Four martini rossos plus earplugs provided a surprisingly good night's sleep and the back pain is almost entirely gone. Entirely proving my physio's point that sitting is the enemy, not overuse.
We set out from San Sebastián on a terrible weather forecast but actually had a couple of dry hours before the first shower and while the showers were heavy when they arrived, it was generally warm and sometimes even sunny in between.
The terrain was very mixed, rural farms plus bits of forest and endless hills... I got to the point that even downhill was not good (and normally I love downhill and can't understand why people complain about having gravity working with you...).
The only major barrier, apart from altitude came in the form of an extremely well-horned cow who was blocking the narrow footpath at one point. Having had the misfortune to watch a young matador getting somewhat gored on TV two nights ago we all edged past her rather warily as she waved her horns around in a mostly-friendly manner.
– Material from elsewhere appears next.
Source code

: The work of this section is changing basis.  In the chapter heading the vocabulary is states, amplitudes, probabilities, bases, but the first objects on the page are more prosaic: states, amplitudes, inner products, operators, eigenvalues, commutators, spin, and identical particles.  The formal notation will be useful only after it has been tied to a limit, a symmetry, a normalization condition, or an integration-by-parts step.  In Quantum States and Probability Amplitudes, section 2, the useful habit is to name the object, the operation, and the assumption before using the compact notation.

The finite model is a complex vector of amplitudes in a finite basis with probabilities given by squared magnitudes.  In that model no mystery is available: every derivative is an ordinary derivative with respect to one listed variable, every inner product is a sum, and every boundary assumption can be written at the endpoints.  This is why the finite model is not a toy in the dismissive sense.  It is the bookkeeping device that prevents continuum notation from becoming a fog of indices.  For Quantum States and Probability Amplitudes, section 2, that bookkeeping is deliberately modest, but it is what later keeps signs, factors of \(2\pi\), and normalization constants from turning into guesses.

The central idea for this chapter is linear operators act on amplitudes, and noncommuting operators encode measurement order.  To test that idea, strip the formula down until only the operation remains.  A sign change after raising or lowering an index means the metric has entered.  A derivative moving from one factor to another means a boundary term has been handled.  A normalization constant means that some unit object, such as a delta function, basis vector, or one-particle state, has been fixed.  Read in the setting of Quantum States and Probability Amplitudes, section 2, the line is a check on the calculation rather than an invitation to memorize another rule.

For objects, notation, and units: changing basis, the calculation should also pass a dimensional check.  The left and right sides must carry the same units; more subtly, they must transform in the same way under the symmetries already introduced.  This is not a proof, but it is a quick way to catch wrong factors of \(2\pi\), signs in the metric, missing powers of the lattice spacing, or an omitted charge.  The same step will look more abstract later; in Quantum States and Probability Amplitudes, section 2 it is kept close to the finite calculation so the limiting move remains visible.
Coffee and bacon sandwiches arrived mid morning in the busy fishing and boat building town of Orio. We met a young German guy who having walked from Bordeaux, had just decided it was too slow so had swapped his full backpack for a tiny running bag and was now going to run the rest of the way to Santiago. Zeez crazee Germans..
The rest of the day was split into hour-long stretches between villages and small towns, my perfect walking to refreshment ratio. Zarautz was a fairly big town set along a spectacular beach with huge messy waves rolling in. We managed to miss the signposting up over the hill out of town, so instead had a lovely hour along the waterfront as increasingly huge waves crashed in and fishing boats struggled to make headway against them. In Getaria I recognised that I had been there before, again on the Laurie trip when I randomly parked up for a lunch stop and got caught up in some kind of village festival. In Askizu we took one last stop with only a few k to go but as a result got caught in a blinder of a shower as we came down over the last headland.
In Zumaia, the official albergue isn't yet open for the season and the private albergue recently closed. Luckily we found this out while patronising an old man's bar, whose friendly owner then called the lady who owns the rooms above. As chief negotiator I was able to secure a blessed single room for myself for 20E, and enough combinations of beds to fit the whole crew. Happy days.